顔を上げると、半助がじっとこちらを見ていた。
「…先、生…?」
声が、掠れる。
半助は少し息を上げたまま、苦笑するように微笑んだ。
それから、その手がゆっくりと上がり、平太の頬をそっと撫でる。
「……もう……大丈夫……だから……」
「………」
「おいで…平太…」
「っ…」
平太は泣きそうになって、半助の体をぎゅ…ときつく抱き締めた。
初めて抱かれるのだ。
怖くないわけがないのに……。
「………先生……好きだよ………」
「………うん……俺、も………」
平太は、指を抜いたばかりのそこへ、そっと自身を押しあてた。
途端、半助の体に緊張が走る。
平太はそれ以上無理に進めず、半助の髪を優しく撫で、鼻先にちゅっと音を立てて接吻を落とした。
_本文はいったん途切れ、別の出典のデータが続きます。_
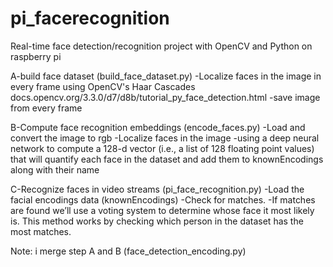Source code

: # pi_facerecognition
Real-time face detection/recognition project with OpenCV and Python on raspberry pi

A-build face dataset                  (build_face_dataset.py)
  -Localize faces in the image in every frame
    using OpenCV's Haar Cascades docs.opencv.org/3.3.0/d7/d8b/tutorial_py_face_detection.html
  -save image from every frame
  
B-Compute face recognition embeddings (encode_faces.py)
  -Load and convert the image to rgb
  -Localize faces in the image
  -using a deep neural network to compute a 128-d vector (i.e., a list of 128 floating point values) that will quantify each       face in the dataset and add them to knownEncodings  along with their name
  
C-Recognize faces in video streams    (pi_face_recognition.py)
  -Load the facial encodings data (knownEncodings)
  -Check for matches.
  -If matches are found we’ll use a voting system to determine whose face it most likely is.
    This method works by checking which person in the dataset has the most matches.
    
Note:
  i merge step A and B  (face_detection_encoding.py)
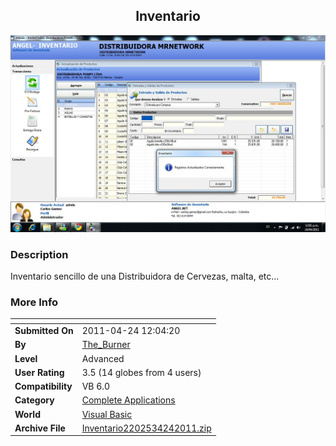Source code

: ﻿<div align="center">

## Inventario

<img src="PIC201142413635606.jpg">
</div>

### Description

Inventario sencillo de una Distribuidora de Cervezas, malta, etc...
 
### More Info
 


<span>             |<span>
---                |---
**Submitted On**   |2011-04-24 12:04:20
**By**             |[The\_Burner](https://github.com/Planet-Source-Code/PSCIndex/blob/master/ByAuthor/the-burner.md)
**Level**          |Advanced
**User Rating**    |3.5 (14 globes from 4 users)
**Compatibility**  |VB 6\.0
**Category**       |[Complete Applications](https://github.com/Planet-Source-Code/PSCIndex/blob/master/ByCategory/complete-applications__1-27.md)
**World**          |[Visual Basic](https://github.com/Planet-Source-Code/PSCIndex/blob/master/ByWorld/visual-basic.md)
**Archive File**   |[Inventario2202534242011\.zip](https://github.com/Planet-Source-Code/the-burner-inventario__1-73875/archive/master.zip)








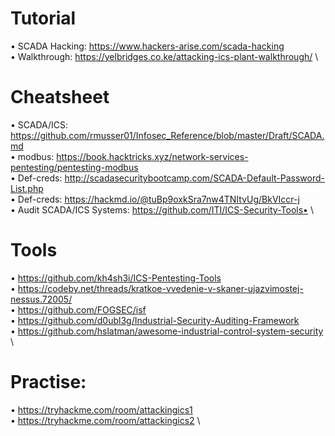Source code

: # Tutorial 
• SCADA Hacking: https://www.hackers-arise.com/scada-hacking \
• Walkthrough: https://yelbridges.co.ke/attacking-ics-plant-walkthrough/ \


# Cheatsheet
• SCADA/ICS: https://github.com/rmusser01/Infosec_Reference/blob/master/Draft/SCADA.md \
• modbus: https://book.hacktricks.xyz/network-services-pentesting/pentesting-modbus \
• Def-creds: http://scadasecuritybootcamp.com/SCADA-Default-Password-List.php \
• Def-creds: https://hackmd.io/@tuBp9oxkSra7nw4TNItvUg/BkVIccr-j \
• Audit SCADA/ICS Systems: https://github.com/ITI/ICS-Security-Tools•  \


# Tools
• https://github.com/kh4sh3i/ICS-Pentesting-Tools \
• https://codeby.net/threads/kratkoe-vvedenie-v-skaner-ujazvimostej-nessus.72005/ \
• https://github.com/FOGSEC/isf \
• https://github.com/d0ubl3g/Industrial-Security-Auditing-Framework \
• https://github.com/hslatman/awesome-industrial-control-system-security \


# Practise:
• https://tryhackme.com/room/attackingics1 \
• https://tryhackme.com/room/attackingics2 \
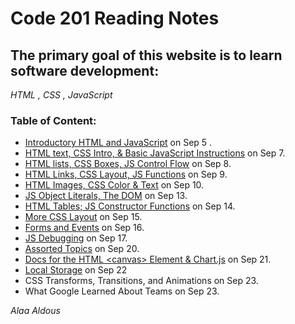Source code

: 
# Code 201 Reading Notes


## The primary goal of this website is to learn software development:
*HTML , CSS , JavaScript*

### Table of Content:

* [Introductory HTML and JavaScript](https://alaanaldous.github.io/201reading-notes/read01) on Sep 5 .
* [HTML text, CSS Intro, & Basic JavaScript Instructions](https://alaanaldous.github.io/201reading-notes/class-02) on Sep 7.
* [HTML lists, CSS Boxes, JS Control Flow](https://alaanaldous.github.io/201reading-notes/read03/read-03) on Sep 8. 
* [HTML Links, CSS Layout, JS Functions](https://alaanaldous.github.io/201reading-notes/read-04/read-04) on Sep 9. 
* [HTML Images, CSS Color & Text](https://alaanaldous.github.io/201reading-notes/read-05/read-05)  on Sep 10. 
* [JS Object Literals, The DOM](https://alaanaldous.github.io/201reading-notes/read-06/) on Sep 13. 
* [HTML Tables; JS Constructor Functions](https://alaanaldous.github.io/201reading-notes/read-07/) on Sep 14. 
* [More CSS Layout](https://alaanaldous.github.io/201reading-notes/read-08/)  on Sep 15. 
* [Forms and Events](https://alaanaldous.github.io/201reading-notes/read-09/)  on Sep 16. 
* [JS Debugging](https://alaanaldous.github.io/201reading-notes/read-10/)  on Sep 17. 
* [Assorted Topics](https://alaanaldous.github.io/201reading-notes/read-11/)  on Sep 20. 
* [Docs for the HTML \<canvas> Element & Chart.js](https://alaanaldous.github.io/201reading-notes/read-12/) on Sep 21. 
* [Local Storage](https://alaanaldous.github.io/201reading-notes/read-13/) on Sep 22 
* CSS Transforms, Transitions, and Animations on Sep 23.  
* What Google Learned About Teams on Sep 23. 

*Alaa Aldous*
場にそぐわぬ子供にするようなそれに、半助がきょとんと目を丸くし、平太の顔を見る。
一瞬半助の体から緊張が抜けた。
それを逃さず平太は半助の耳元で「そのまま力、抜いてて…」と囁くと、ゆっくりと半助の中へと入っていった。
「あっ……んん…」
半助が眉根を寄せて、堪える。
熱い内部が平太に絡みついてくる。
平太は早く半助の奥へと納まりたい気持ちを抑え込み、半助の背を何度も撫でながら、出来る限りゆっくり体を進めた。
そして、
「……ん…っ」
長い時間をかけて漸く最奥に達し、半助が小さく声をあげる。
平太はふぅ…、と体の力を抜いた。
「……大丈…夫……?」
きつい締め付けに上がってしまう呼吸を落ち着けながら平太が聞くと、半助は微かに頷き、
「……少しだけ…このままで…いい、か……?」
と言った。
やはり、辛いのだろう。
平太は、半助を刺激しないように気を付けながら、そっとその体を腕に抱いた。
半助は瞳を閉じて、体が慣れるのをじっと待っている。
時折、眉根を寄せ小さく身じろぎ、吐息を漏らす。その表情の艶っぽさに、平太は見とれた。
とくん、とくん、と互いの心臓の音が重なる。
今、自分は半助を抱いているのだ。
体中に温かな幸福感が満ちていく。
平太は「せん…」と言いかけて少し考え込み、それから微笑むと、半助の耳元に唇を寄せ、囁いた。
半助――。
半助が、びっくりしたように目を見開く。
続いて、きゅぅと内部が収縮し、その強い締め付けに平太は歯を噛み締めた。
「…ぁ…」
半助が小さく喘ぐ。顔が赤い。
半助の中がじんわりと、平太を優しく愛撫するような動きに変わった。
痺れるような快感が平太の体を駆け抜ける。
……これ以上は、堪えられない……。
「……動いて、いい……?」
暴走しそうな衝動をやっとの思いで抑え込み聞くと、半助が、こく…と頷いた。
もうその後は、ただ奔流に身を任せた。
熱に浮かされたように平太の名を呼ぶ半助の甘い声を聞きながら、平太は腕の中の体を何度も抱き締めた。
やがて繋がった場所から湧き上がる快楽の波に飲み込まれ、二人は共に高みへと昇り――弾けた。
今は、互いの存在だけが、二人のすべてだった。